All of lore.kernel.org
 help / color / mirror / Atom feed
* [RFC] Checksum of the parity
@ 2017-08-13 14:16 Goffredo Baroncelli
  2017-08-13 18:45 ` Chris Murphy
  2017-08-14 13:23 ` Austin S. Hemmelgarn
  0 siblings, 2 replies; 8+ messages in thread
From: Goffredo Baroncelli @ 2017-08-13 14:16 UTC (permalink / raw)
  To: linux-btrfs

Hi all,

in the BTRFS wiki, in the status page, in the "line" RAID5/6 it is reported that the parity is not checksummed. This was reported several time in the ML and also on other site (e.g. phoronix) as a BTRFS defect.

However I was unable to understand it, and I am supposing that this is a false mith. 

So my question is: the fact that in the BTRFS5/6 the parity is not checksummed could be considered a defect ? 

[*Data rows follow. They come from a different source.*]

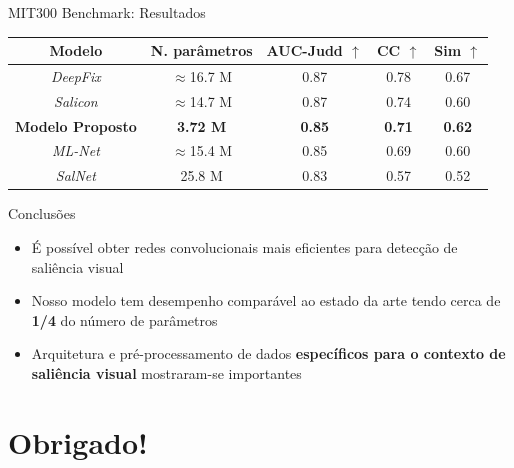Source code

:\documentclass[10pt]{beamer}
\newcommand{\tbf}[1]{\textbf{#1}}
\begin{document}
\begin{frame}{MIT300 Benchmark: Resultados}
\begin{table}[!htb]
	\small
    \centering
    \label{table:results}
    \begin{tabular}{|c|c|c|c|c|}
        \hline
        Modelo & N. parâmetros & AUC-Judd $\uparrow$ & CC $\uparrow$
            & Sim $\uparrow$\\
        \hline
        \emph{DeepFix} & $\approx$16.7 M & 0.87 & 0.78
            & 0.67\\
        \hline
        \emph{Salicon} & $\approx$14.7 M & 0.87 & 0.74
            & 0.60\\
        \hline
        \textbf{Modelo Proposto} & \textbf{3.72 M} & \textbf{0.85} &
        \textbf{0.71} & \textbf{0.62}\\
        \hline
        \emph{ML-Net} & $\approx$15.4 M & 0.85 & 0.69 & 0.60\\
        \hline
        \emph{SalNet} & 25.8 M & 0.83 & 0.57 & 0.52\\
        \hline
    \end{tabular}
\end{table}
\end{frame}

\begin{frame}{Conclusões}
    \begin{itemize}[<+->]
        \item É possível obter redes convolucionais mais eficientes para
            detecção de saliência visual
        \item Nosso modelo tem desempenho comparável ao estado da arte
            tendo cerca de \tbf{1/4} do número de parâmetros
        \item Arquitetura e pré-processamento de dados \tbf{específicos
            para o contexto de saliência visual} mostraram-se importantes
    \end{itemize}
\end{frame}

\section{Obrigado!}
\end{document}
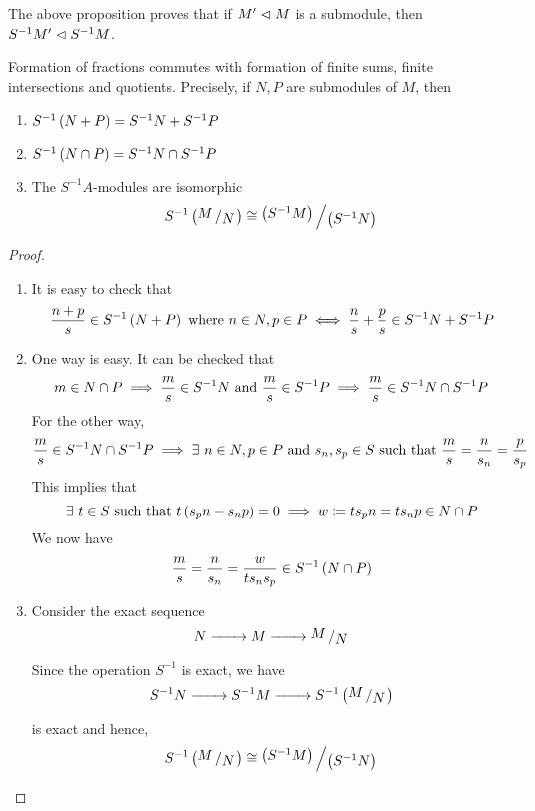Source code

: The above proposition proves that if \(M' \vartriangleleft M\) is a submodule,
then \(S^{-1}M' \vartriangleleft S^{-1}M\).

\begin{corollary}{}{}
	Formation of fractions commutes with formation of finite
	sums, finite intersections and quotients.
	Precisely, if \(N, P\) are submodules of \(M\), then
	\begin{enumerate}
		\item \(S^{-1}\left( N + P \right) = S^{-1}N + S^{-1}P\)
		\item \(S^{-1}\left( N \cap P \right) = S^{-1}N \cap S^{-1}P\)
		\item The \(S^{-1}A\)-modules are isomorphic
		\[
			S^{-1}\brak{\bigslant{M}{N}} \cong
			\bigslant{\brak{S^{-1}M}}{\brak{S^{-1}N}}
		\]
	\end{enumerate}
\end{corollary}

\begin{proof} \

	\begin{enumerate}
		\item It is easy to check that
		\[
			\frac{n + p}{s} \in S^{-1}\left( N + P \right) \text{ where }
			n \in N, p \in P \iff \frac{n}{s} + \frac{p}{s}
			\in S^{-1}N + S^{-1}P
		\]

		\item One way is easy.
		It can be checked that
		\[
			m \in N \cap P \implies \frac{m}{s} \in S^{-1}N \text{ and }
			\frac{m}{s} \in S^{-1}P \implies \frac{m}{s} \in
			S^{-1}N \cap S^{-1}P
		\]
		For the other way,
		\[
			\frac{m}{s} \in S^{-1}N \cap S^{-1}P
			\implies \exists\ n \in N, p \in P \text{ and } s_n, s_p \in S
			\text{ such that } \frac{m}{s} = \frac{n}{s_n} = \frac{p}{s_p}
		\]
		This implies that
		\[
			\exists\ t \in S \text{ such that }
			t\left( s_p n - s_n p \right) = 0 \implies
			w \coloneqq t s_p n = t s_n p \in N \cap P
		\]
		We now have
		\[
			\frac{m}{s} = \frac{n}{s_n} =
			\frac{w}{ts_n s_p} \in S^{-1}\left( N \cap P \right)
		\]

		\item Consider the exact sequence
		\[
			N \xrightarrow[\quad\quad]{} M \xrightarrow[\quad\quad]{}
			\bigslant{M}{N}
		\]
		Since the operation \(S^{-1}\) is exact, we have
		\[
			S^{-1}N \xrightarrow[\quad\quad]{}
			S^{-1}M \xrightarrow[\quad\quad]{}
			S^{-1}\brak{\bigslant{M}{N}}
		\]
		is exact and hence,
		\[
			S^{-1}\brak{\bigslant{M}{N}} \cong
			\bigslant{\brak{S^{-1}M}}{\brak{S^{-1}N}}
		\]
	\end{enumerate}
\end{proof}

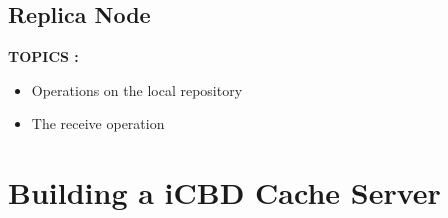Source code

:\subsection{Replica Node}
\label{sub:rep_replica_node}

\textbf{TOPICS :}
\begin{itemize}
	\item Operations on the local repository
	\item The receive operation
\end{itemize}




\section{Building a iCBD Cache Server}
\label{sec:impl_cache_server}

My goal is to verify if there is a rationale to require the parity checksummed, and if no I would like to remove this from the wiki.

BR
G.Baroncelli


-- 
gpg @keyserver.linux.it: Goffredo Baroncelli <kreijackATinwind.it>
Key fingerprint BBF5 1610 0B64 DAC6 5F7D  17B2 0EDA 9B37 8B82 E0B5

^ permalink raw reply	[flat|nested] 8+ messages in thread

* Re: [RFC] Checksum of the parity
  2017-08-13 14:16 [RFC] Checksum of the parity Goffredo Baroncelli
@ 2017-08-13 18:45 ` Chris Murphy
  2017-08-13 23:40   ` Janos Toth F.
  2017-08-14 14:12   ` Goffredo Baroncelli
  2017-08-14 13:23 ` Austin S. Hemmelgarn
  1 sibling, 2 replies; 8+ messages in thread
From: Chris Murphy @ 2017-08-13 18:45 UTC (permalink / raw)
  To: Goffredo Baroncelli; +Cc: linux-btrfs

On Sun, Aug 13, 2017 at 8:16 AM, Goffredo Baroncelli <kreijack@inwind.it> wrote:
> Hi all,
>
> in the BTRFS wiki, in the status page, in the "line" RAID5/6 it is reported that the parity is not checksummed. This was reported several time in the ML and also on other site (e.g. phoronix) as a BTRFS defect.
>
> However I was unable to understand it, and I am supposing that this is a false mith.
>
> So my question is: the fact that in the BTRFS5/6 the parity is not checksummed could be considered a defect ?
>
> My goal is to verify if there is a rationale to require the parity checksummed, and if no I would like to remove this from the wiki.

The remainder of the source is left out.